▶ The problem: In the material below, count the lines with the word "children" and state that number only.

(Data records Opens)

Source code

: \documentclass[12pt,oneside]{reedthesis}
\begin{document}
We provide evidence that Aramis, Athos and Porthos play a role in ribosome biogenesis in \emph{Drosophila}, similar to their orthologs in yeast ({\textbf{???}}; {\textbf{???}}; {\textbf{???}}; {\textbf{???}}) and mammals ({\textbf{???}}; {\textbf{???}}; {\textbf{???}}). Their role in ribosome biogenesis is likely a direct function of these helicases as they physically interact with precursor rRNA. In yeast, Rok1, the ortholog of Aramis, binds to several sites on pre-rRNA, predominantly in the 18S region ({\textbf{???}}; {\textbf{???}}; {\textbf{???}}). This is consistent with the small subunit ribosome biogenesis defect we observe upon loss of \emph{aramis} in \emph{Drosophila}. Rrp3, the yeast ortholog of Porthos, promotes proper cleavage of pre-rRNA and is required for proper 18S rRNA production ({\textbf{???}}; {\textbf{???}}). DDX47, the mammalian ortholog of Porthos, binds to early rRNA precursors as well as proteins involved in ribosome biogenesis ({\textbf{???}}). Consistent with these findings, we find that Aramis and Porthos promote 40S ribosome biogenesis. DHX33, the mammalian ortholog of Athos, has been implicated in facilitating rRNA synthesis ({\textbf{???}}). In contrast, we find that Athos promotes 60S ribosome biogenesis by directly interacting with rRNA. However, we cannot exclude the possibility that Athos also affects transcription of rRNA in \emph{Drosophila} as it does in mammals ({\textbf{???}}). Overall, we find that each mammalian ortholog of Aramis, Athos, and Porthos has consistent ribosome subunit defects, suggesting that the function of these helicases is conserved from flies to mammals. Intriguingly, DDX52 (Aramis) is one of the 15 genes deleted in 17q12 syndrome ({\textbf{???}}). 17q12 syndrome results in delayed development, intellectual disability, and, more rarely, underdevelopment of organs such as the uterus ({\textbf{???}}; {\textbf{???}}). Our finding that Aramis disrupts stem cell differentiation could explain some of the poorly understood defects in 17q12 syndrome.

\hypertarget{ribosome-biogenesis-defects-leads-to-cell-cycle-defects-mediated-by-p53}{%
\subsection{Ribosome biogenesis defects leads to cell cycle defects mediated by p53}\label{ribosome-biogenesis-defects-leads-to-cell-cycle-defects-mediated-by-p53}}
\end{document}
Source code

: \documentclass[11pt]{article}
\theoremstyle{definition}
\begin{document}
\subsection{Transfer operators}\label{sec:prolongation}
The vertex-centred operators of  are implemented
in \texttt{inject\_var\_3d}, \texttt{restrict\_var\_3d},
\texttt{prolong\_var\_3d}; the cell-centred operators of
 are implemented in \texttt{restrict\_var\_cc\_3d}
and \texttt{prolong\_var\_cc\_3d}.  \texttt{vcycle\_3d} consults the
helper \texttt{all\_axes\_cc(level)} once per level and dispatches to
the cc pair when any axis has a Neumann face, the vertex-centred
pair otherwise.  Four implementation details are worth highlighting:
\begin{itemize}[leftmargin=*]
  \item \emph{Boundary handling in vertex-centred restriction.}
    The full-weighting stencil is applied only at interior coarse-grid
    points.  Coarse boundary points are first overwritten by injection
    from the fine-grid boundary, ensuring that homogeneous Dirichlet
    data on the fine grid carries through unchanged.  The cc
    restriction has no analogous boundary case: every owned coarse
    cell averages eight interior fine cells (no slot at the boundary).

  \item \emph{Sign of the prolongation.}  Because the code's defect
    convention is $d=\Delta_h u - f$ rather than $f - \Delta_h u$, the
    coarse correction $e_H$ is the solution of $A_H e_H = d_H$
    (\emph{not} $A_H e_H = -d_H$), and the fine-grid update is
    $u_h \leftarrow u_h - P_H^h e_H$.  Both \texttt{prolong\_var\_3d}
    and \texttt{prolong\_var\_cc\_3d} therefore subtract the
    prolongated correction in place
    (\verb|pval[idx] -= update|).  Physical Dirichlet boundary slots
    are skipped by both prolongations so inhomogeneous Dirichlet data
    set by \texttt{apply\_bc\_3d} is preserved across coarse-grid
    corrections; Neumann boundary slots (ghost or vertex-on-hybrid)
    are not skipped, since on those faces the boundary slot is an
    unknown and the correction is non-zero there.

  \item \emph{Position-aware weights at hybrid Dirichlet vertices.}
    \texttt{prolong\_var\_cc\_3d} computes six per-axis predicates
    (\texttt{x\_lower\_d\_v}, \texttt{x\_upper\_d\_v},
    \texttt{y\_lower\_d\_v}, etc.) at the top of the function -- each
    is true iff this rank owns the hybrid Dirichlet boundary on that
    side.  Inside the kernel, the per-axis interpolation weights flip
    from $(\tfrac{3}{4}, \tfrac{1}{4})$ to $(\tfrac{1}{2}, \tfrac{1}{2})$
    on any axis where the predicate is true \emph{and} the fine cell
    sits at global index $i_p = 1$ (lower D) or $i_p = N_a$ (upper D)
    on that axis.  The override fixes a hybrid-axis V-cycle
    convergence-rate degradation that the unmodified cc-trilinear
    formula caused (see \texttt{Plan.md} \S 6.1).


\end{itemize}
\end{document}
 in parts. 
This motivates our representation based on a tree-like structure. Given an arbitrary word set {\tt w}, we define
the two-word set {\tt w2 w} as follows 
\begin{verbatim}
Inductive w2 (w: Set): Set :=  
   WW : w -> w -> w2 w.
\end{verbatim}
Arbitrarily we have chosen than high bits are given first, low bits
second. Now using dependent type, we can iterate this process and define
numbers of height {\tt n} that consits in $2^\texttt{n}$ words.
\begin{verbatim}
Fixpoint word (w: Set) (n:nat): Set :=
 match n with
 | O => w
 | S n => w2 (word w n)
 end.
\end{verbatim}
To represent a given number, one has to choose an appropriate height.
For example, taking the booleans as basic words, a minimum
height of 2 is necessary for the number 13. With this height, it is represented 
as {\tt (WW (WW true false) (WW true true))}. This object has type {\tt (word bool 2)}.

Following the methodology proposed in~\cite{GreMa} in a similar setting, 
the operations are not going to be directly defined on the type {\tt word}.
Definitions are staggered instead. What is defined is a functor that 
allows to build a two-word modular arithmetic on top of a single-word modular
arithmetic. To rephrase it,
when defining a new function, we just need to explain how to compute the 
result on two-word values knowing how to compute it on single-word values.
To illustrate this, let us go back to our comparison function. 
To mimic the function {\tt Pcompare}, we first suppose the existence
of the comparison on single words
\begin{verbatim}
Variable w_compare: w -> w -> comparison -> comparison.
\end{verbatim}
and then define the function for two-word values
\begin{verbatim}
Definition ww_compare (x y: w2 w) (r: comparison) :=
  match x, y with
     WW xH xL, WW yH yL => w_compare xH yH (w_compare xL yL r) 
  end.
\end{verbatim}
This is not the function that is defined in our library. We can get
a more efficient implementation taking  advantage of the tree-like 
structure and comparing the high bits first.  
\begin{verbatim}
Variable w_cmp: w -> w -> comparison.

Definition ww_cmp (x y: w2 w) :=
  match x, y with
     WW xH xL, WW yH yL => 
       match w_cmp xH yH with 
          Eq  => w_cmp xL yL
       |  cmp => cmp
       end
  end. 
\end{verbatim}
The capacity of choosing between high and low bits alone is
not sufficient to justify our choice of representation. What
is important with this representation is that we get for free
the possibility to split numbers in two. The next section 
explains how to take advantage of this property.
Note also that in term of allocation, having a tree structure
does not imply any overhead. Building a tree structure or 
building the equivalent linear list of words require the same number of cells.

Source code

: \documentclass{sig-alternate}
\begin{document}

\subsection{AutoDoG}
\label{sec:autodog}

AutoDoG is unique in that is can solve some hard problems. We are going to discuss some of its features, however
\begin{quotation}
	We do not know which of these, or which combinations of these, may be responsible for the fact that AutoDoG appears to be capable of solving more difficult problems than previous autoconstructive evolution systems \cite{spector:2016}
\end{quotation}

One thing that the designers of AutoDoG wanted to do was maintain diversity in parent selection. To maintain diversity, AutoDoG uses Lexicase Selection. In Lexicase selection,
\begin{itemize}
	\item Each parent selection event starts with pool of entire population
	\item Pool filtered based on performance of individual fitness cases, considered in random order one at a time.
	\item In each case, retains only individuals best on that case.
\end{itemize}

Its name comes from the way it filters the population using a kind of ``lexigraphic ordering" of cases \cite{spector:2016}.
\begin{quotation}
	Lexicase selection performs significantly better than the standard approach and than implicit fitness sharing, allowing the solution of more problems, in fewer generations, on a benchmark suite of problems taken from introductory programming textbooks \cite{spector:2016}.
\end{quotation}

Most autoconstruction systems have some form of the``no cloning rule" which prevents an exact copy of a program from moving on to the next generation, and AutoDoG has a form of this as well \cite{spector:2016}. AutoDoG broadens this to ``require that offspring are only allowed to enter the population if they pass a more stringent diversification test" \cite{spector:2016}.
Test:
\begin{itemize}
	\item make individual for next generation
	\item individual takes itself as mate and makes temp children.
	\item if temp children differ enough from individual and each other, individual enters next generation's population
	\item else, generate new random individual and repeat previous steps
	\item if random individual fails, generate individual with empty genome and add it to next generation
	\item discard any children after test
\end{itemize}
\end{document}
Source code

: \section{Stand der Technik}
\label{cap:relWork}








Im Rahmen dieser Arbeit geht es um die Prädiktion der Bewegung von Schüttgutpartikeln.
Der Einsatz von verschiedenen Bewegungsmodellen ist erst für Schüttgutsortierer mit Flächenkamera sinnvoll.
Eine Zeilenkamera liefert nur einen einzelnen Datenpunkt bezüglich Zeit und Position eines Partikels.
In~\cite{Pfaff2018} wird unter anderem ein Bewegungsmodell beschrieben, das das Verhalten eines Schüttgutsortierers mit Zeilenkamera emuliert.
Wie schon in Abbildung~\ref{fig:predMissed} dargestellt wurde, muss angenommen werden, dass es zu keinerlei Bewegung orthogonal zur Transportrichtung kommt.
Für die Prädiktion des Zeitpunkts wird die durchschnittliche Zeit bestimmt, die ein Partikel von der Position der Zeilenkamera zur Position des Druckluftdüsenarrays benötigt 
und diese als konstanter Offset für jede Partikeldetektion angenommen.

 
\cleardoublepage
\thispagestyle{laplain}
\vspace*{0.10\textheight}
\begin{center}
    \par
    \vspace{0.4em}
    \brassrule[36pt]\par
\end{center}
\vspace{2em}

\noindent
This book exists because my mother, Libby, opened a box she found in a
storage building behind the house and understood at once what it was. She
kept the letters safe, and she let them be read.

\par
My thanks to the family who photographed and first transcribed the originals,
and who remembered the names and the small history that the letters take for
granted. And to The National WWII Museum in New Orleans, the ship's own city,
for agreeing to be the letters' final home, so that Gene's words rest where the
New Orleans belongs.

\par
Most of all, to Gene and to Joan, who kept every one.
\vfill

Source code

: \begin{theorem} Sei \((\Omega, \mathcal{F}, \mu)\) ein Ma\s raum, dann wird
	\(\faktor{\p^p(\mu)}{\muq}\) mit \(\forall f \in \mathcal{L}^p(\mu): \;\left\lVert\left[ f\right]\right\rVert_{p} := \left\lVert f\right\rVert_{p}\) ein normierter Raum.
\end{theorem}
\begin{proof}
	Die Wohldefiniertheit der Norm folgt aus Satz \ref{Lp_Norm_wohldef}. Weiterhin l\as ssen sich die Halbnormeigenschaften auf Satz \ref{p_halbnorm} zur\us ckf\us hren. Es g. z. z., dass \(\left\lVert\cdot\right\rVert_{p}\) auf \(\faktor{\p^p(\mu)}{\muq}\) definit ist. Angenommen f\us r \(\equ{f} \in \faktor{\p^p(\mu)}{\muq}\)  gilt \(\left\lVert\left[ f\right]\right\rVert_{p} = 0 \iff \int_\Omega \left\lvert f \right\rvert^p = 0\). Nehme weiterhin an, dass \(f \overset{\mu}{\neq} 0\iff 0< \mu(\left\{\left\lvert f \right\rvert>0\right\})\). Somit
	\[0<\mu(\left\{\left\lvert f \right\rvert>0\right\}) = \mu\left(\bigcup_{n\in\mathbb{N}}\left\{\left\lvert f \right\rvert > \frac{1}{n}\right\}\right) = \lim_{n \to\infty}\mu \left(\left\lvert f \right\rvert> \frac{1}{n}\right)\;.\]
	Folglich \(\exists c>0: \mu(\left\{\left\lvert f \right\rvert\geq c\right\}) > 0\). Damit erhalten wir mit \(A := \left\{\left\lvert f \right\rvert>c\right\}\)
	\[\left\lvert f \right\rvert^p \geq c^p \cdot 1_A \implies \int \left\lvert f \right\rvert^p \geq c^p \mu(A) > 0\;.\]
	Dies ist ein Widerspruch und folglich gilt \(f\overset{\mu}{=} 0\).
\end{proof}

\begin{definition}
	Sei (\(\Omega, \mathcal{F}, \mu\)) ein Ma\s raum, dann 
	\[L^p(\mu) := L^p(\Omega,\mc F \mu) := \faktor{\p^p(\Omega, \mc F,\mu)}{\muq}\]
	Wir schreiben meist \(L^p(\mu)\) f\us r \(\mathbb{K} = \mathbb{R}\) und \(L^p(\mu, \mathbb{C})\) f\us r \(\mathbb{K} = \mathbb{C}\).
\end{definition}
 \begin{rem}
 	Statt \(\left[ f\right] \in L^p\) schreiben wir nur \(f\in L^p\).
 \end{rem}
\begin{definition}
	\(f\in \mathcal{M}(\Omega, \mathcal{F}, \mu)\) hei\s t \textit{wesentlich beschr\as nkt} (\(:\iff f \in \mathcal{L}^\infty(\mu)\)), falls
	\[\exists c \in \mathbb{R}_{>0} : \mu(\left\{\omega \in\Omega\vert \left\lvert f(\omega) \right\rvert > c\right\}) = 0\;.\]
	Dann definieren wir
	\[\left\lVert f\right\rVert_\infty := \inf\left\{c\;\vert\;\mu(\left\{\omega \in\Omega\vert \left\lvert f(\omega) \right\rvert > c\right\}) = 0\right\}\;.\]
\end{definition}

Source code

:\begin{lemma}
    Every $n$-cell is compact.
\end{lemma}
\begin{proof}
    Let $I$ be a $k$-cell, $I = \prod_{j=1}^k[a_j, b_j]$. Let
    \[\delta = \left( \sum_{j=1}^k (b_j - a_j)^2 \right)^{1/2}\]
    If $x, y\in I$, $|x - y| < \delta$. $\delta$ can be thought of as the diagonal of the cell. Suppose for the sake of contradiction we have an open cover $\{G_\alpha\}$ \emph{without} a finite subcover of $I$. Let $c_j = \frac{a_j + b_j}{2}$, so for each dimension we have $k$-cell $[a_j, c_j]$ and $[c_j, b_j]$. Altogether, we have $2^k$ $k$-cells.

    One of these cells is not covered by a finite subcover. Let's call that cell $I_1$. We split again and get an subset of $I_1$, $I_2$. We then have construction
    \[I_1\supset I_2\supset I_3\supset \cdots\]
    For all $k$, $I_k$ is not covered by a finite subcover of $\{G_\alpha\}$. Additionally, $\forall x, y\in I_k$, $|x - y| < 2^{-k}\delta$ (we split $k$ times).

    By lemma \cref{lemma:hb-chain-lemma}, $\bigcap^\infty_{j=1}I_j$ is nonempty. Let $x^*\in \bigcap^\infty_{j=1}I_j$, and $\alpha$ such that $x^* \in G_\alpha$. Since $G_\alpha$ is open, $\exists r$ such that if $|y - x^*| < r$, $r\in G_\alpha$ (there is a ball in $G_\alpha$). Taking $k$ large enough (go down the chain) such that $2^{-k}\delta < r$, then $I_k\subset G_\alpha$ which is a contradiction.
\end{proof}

(Data records Closes)

▶ Answer box: 3